The New York Aurora
- Type: Daily newspaper
- Format: Four-page
- Owner(s): Anson Herrick John F. Ropes
- Editor: Thomas Low Nichols (1841–1842) Walt Whitman (1842) Thomas Dunn English (1844)
- Founded: 1841
- Ceased publication: 1844
- Political alignment: Independent/Democratic; nativist
- Headquarters: New York City
- Country: United States
- Circulation: 5,000
- Price: Two cents
- OCLC number: 09321526

= The New York Aurora =

19th-century New York City newspaper

The New York Aurora was a short-lived 19th-century daily newspaper in New York City. It continued the Union and was itself continued in 1844 by the Daily Plebeian.

==History==
Founded in 1841, the newspaper claimed to be politically independent but also "democratic, in the strongest sense of the word". The four-page, two-penny daily newspaper was owned by Anson Herrick and John F. Ropes and had a circulation of about 5,000. Its first editor was Thomas Low Nichols, who left by February 1842 after printing a libelous article.

Walt Whitman began contributing to the Aurora in February 1842; his first works in the publication are likely the series "Walks in Broadway". He was named the paper's editor on March 28, 1842. In his editorials, Whitman was open in expressing his personal opinions and beliefs and wrote about New York attractions and personalities, local theater and opera, and various happenings around the city. The Brooklyn Eagle praised the new editor as offering "marked change for the better" but noted "a dash of egotism" in him.
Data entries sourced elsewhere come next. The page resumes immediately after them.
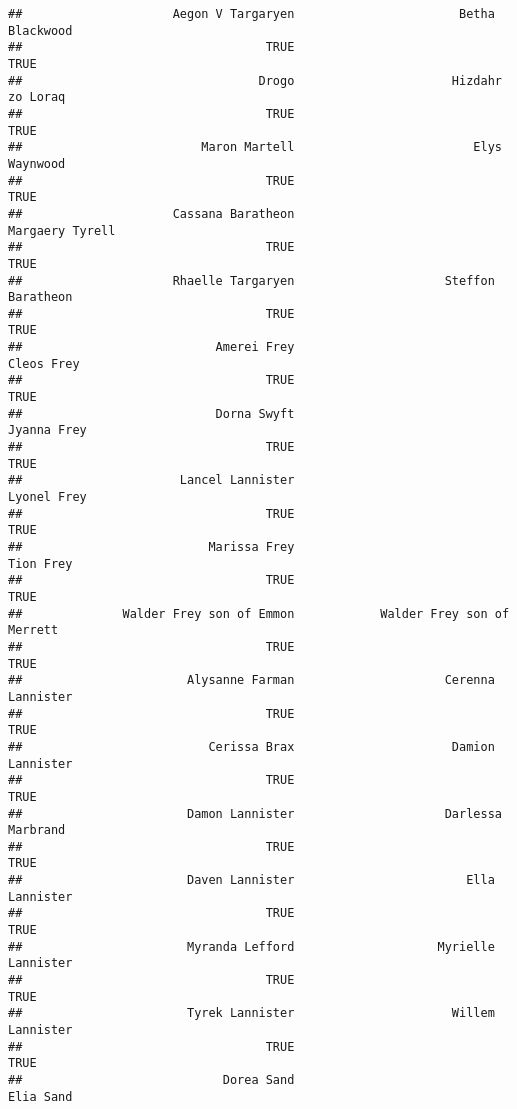 \documentclass[
]{book}
\begin{document}
\begin{verbatim}
##                     Aegon V Targaryen                       Betha Blackwood 
##                                  TRUE                                  TRUE 
##                                 Drogo                      Hizdahr zo Loraq 
##                                  TRUE                                  TRUE 
##                         Maron Martell                         Elys Waynwood 
##                                  TRUE                                  TRUE 
##                     Cassana Baratheon                       Margaery Tyrell 
##                                  TRUE                                  TRUE 
##                     Rhaelle Targaryen                     Steffon Baratheon 
##                                  TRUE                                  TRUE 
##                           Amerei Frey                            Cleos Frey 
##                                  TRUE                                  TRUE 
##                           Dorna Swyft                           Jyanna Frey 
##                                  TRUE                                  TRUE 
##                      Lancel Lannister                           Lyonel Frey 
##                                  TRUE                                  TRUE 
##                          Marissa Frey                             Tion Frey 
##                                  TRUE                                  TRUE 
##              Walder Frey son of Emmon            Walder Frey son of Merrett 
##                                  TRUE                                  TRUE 
##                       Alysanne Farman                     Cerenna Lannister 
##                                  TRUE                                  TRUE 
##                          Cerissa Brax                      Damion Lannister 
##                                  TRUE                                  TRUE 
##                       Damon Lannister                     Darlessa Marbrand 
##                                  TRUE                                  TRUE 
##                       Daven Lannister                        Ella Lannister 
##                                  TRUE                                  TRUE 
##                       Myranda Lefford                    Myrielle Lannister 
##                                  TRUE                                  TRUE 
##                       Tyrek Lannister                      Willem Lannister 
##                                  TRUE                                  TRUE 
##                            Dorea Sand                             Elia Sand 

\end{verbatim}
\end{document}
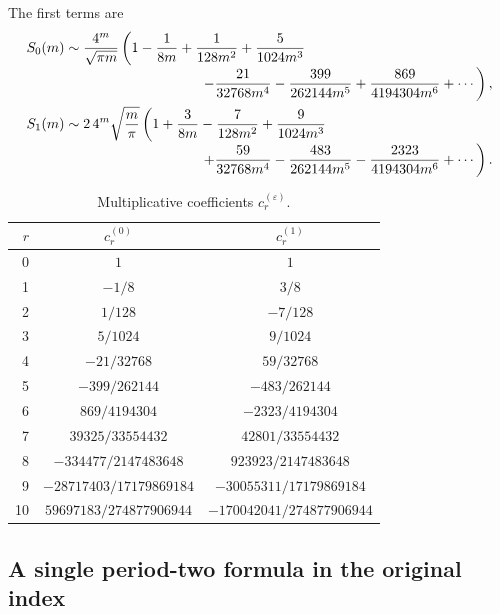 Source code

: \documentclass[11pt,a4paper]{article}
\theoremstyle{clean}
\theoremstyle{definition}
\newcommand{\eps}{\varepsilon}
\begin{document}
The first terms are
\begin{align}
 S_0(m)&\sim \frac{4^m}{\sqrt{\pi m}}
 \left(1-\frac1{8m}+\frac1{128m^2}+\frac5{1024m^3}\right.
 \nonumber\\[-0.25em]
 &\hspace{34mm}\left.
 -\frac{21}{32768m^4}-\frac{399}{262144m^5}
 +\frac{869}{4194304m^6}+\cdots\right),
 \label{eq:even-direct-first}\\
 S_1(m)&\sim 2\,4^m\sqrt{\frac{m}{\pi}}
 \left(1+\frac3{8m}-\frac7{128m^2}+\frac9{1024m^3}\right.
 \nonumber\\[-0.25em]
 &\hspace{34mm}\left.
 +\frac{59}{32768m^4}-\frac{483}{262144m^5}
 -\frac{2323}{4194304m^6}+\cdots\right).
 \label{eq:odd-direct-first}
\end{align}

\begin{table}[htbp]
\centering
\caption{Multiplicative coefficients \(c_r^{(\eps)}\).}
\label{tab:c}
\small
\begin{tabular}{@{}rcc@{}}
\toprule
\(r\) & \(c_r^{(0)}\) & \(c_r^{(1)}\)\\
\midrule
0 & \(1\) & \(1\)\\
1 & \(-1/8\) & \(3/8\)\\
2 & \(1/128\) & \(-7/128\)\\
3 & \(5/1024\) & \(9/1024\)\\
4 & \(-21/32768\) & \(59/32768\)\\
5 & \(-399/262144\) & \(-483/262144\)\\
6 & \(869/4194304\) & \(-2323/4194304\)\\
7 & \(39325/33554432\) & \(42801/33554432\)\\
8 & \(-334477/2147483648\) & \(923923/2147483648\)\\
9 & \(-28717403/17179869184\) & \(-30055311/17179869184\)\\
10 & \(59697183/274877906944\) & \(-170042041/274877906944\)\\
\bottomrule
\end{tabular}
\end{table}

\subsection{A single period-two formula in the original index}
\end{document}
In fact, owners Anson and Herrick accused Whitman of writing biased articles, including some that criticized Bishop John Hughes as "serpent tongued" and a "hypocritical scoundrel". Their quarrels led to Whitman leaving the Aurora in May 1842. Scholar Jason Stacy has described Whitman's articles for the Aurora as embracing "the tone of a knowing political observer and man-about-town" and as marked by his "struggl[ing] with the nativist sentiments brought out by the Maclay Bill controversy." Many of Whitman's editorial for the paper have been edited and republished by the Walt Whitman Archive.

By December 1844, editorship of the Aurora had passed to Thomas Dunn English, with the paper continuing its Democratic politics under Herrick and Ropes.

==Bibliography==
- McMullen, Kevin, Stefan Schöberlein, and Jason Stacy. "Walt Whitman at the Aurora: A Model for Journalistic Attribution." Walt Whitman Quarterly Review 37 (Summer/Fall 2019): 107–115.
- Whitman, Walt. Walt Whitman of the New York Aurora, Editor at Twenty-Two. Edited by Joseph Jay Rubin and Charles H. Brown. State College, PA: Bald Eagle Press, 1950.